Was ist, wenn der Kauf für den Verbraucher nicht mehr das Non-Plus-Ultra darstellt, sondern nur noch das kurzfristige, situative Erlebnis?

Den Zielgruppen zuhören

Dann muss nicht nur das Marketing umdenken. Auch die Werbung muss neue Botschaften finden, die den Zeitgeist ihrer Zielgruppen wiederspiegeln. Es geht nicht mehr um Besitzstand, um „Mein Haus, mein Auto, mein Boot“. Es geht um das Motiv hinter dem Besitzen-Wollen. Es geht darum, eine Verbindung zu den wahren Wünschen der Verbraucher herzustellen. Zu verstehen, was die Verbraucher mit ihrer individuellen Umwelt teilen wollen.

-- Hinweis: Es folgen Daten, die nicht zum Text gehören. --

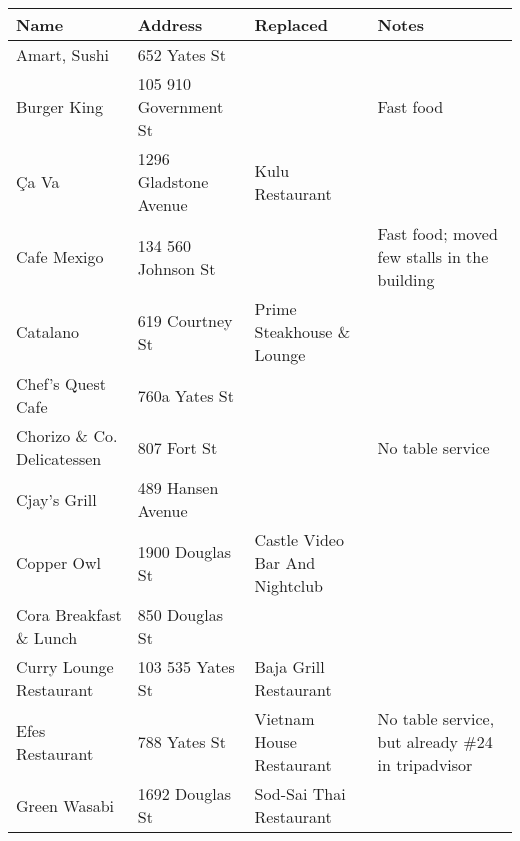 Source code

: \documentclass[9pt]{article}
\begin{document}
\begin{tabular}{p{5cm}|p{3.7cm}|p{4.8cm}|p{4cm}}
\textbf{Name} & \textbf{Address} & \textbf{Replaced} & \textbf{Notes}\\
\hline
Amart, Sushi                            & 652 Yates St          &                                           &                                  \\
Burger King                             & 105 910 Government St &                                           &  Fast food                                \\
Ça Va                                   & 1296 Gladstone Avenue & Kulu Restaurant                           &                                  \\
Cafe Mexigo                             & 134 560 Johnson St    &                                           & Fast food; moved few stalls in the building \\
Catalano                                & 619 Courtney St       & Prime Steakhouse \& Lounge                                           &                                  \\
Chef's Quest Cafe                       & 760a Yates St         &                                           &                                  \\
Chorizo \& Co. Delicatessen             & 807 Fort St           &                                           &  No table service                                \\
Cjay's Grill                            & 489 Hansen Avenue     &                                           &                                  \\
Copper Owl                              & 1900 Douglas St       & Castle Video Bar And Nightclub            &                                  \\
Cora Breakfast \& Lunch                 & 850 Douglas St        &                                           &                                  \\
Curry Lounge Restaurant                 & 103 535 Yates St      & Baja Grill Restaurant                     &                                  \\
Efes Restaurant                            & 788 Yates St                & Vietnam House Restaurant          &  No table service, but already \#24 in tripadvisor               \\
Green Wasabi                               & 1692 Douglas St             & Sod-Sai Thai Restaurant           &                 \\

\end{tabular}
\end{document}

Daimler, BMW und Volkswagen haben die Zukunft des CarSharing-Marktes verstanden. Und drängen damit ihre Wettbewerber ins Aus. Man darf gespannt sein, wann die nächsten Märkte folgen. Und welche Marken dabei das Zeitliche segnen. Nicht, weil sie minderwertig waren. Nur, weil sie ihren Zielgruppen nicht rechtzeitig zugehört haben.